* WHAT YOU ARE ASKED TO DO:
Keeping every word the same, return the listing from its first line until the line holding "suspend hello upgrade.</span></span>" has been returned as well.

* RECORDS FOR THE TASK:
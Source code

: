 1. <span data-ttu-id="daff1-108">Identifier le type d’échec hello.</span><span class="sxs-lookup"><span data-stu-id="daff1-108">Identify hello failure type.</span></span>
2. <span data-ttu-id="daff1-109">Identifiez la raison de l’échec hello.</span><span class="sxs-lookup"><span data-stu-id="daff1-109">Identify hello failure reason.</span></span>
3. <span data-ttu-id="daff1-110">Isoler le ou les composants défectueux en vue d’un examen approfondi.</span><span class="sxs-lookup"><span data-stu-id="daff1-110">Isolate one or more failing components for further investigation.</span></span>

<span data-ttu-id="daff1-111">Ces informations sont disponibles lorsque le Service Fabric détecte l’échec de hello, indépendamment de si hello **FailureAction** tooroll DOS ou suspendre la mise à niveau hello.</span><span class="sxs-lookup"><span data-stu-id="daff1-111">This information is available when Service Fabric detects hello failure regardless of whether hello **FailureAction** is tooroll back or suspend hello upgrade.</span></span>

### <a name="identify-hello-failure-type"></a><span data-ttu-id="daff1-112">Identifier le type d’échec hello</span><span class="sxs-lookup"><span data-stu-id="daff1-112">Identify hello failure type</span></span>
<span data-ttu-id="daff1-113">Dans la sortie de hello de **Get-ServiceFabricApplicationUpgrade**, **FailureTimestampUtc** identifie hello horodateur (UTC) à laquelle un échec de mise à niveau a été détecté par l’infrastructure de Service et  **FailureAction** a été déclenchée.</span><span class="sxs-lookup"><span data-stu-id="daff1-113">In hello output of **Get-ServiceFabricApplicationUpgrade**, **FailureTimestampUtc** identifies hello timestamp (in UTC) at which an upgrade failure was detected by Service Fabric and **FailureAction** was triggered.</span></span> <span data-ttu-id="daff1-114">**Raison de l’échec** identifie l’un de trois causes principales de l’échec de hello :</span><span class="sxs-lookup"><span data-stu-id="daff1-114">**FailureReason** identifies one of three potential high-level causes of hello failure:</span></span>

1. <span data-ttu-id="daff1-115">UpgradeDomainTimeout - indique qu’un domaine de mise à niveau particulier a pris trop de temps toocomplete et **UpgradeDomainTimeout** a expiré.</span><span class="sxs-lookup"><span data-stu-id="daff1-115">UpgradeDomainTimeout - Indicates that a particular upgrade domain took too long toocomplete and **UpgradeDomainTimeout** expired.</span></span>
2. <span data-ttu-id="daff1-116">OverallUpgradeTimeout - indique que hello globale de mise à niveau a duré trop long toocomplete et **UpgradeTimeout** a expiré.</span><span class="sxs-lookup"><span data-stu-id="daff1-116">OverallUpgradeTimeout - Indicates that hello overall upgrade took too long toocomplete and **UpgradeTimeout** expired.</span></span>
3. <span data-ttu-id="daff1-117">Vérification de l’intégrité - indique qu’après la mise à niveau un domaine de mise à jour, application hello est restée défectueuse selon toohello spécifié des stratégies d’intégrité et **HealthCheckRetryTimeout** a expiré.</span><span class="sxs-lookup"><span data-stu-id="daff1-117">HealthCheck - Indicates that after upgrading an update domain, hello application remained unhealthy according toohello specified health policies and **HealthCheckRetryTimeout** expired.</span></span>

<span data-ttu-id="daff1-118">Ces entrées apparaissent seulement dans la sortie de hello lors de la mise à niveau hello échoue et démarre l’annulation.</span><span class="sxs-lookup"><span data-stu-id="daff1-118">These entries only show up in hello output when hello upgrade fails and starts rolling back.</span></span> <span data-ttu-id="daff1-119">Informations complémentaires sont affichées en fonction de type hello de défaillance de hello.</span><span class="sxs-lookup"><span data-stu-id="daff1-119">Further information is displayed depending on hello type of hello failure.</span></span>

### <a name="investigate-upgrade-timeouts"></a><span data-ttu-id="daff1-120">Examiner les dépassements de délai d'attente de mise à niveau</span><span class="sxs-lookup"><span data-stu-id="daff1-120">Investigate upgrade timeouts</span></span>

* COMPLETED TASK:
Source code

: 1. <span data-ttu-id="daff1-108">Identifier le type d’échec hello.</span><span class="sxs-lookup"><span data-stu-id="daff1-108">Identify hello failure type.</span></span>
2. <span data-ttu-id="daff1-109">Identifiez la raison de l’échec hello.</span><span class="sxs-lookup"><span data-stu-id="daff1-109">Identify hello failure reason.</span></span>
3. <span data-ttu-id="daff1-110">Isoler le ou les composants défectueux en vue d’un examen approfondi.</span><span class="sxs-lookup"><span data-stu-id="daff1-110">Isolate one or more failing components for further investigation.</span></span>

<span data-ttu-id="daff1-111">Ces informations sont disponibles lorsque le Service Fabric détecte l’échec de hello, indépendamment de si hello **FailureAction** tooroll DOS ou suspendre la mise à niveau hello.</span><span class="sxs-lookup"><span data-stu-id="daff1-111">This information is available when Service Fabric detects hello failure regardless of whether hello **FailureAction** is tooroll back or suspend hello upgrade.</span></span>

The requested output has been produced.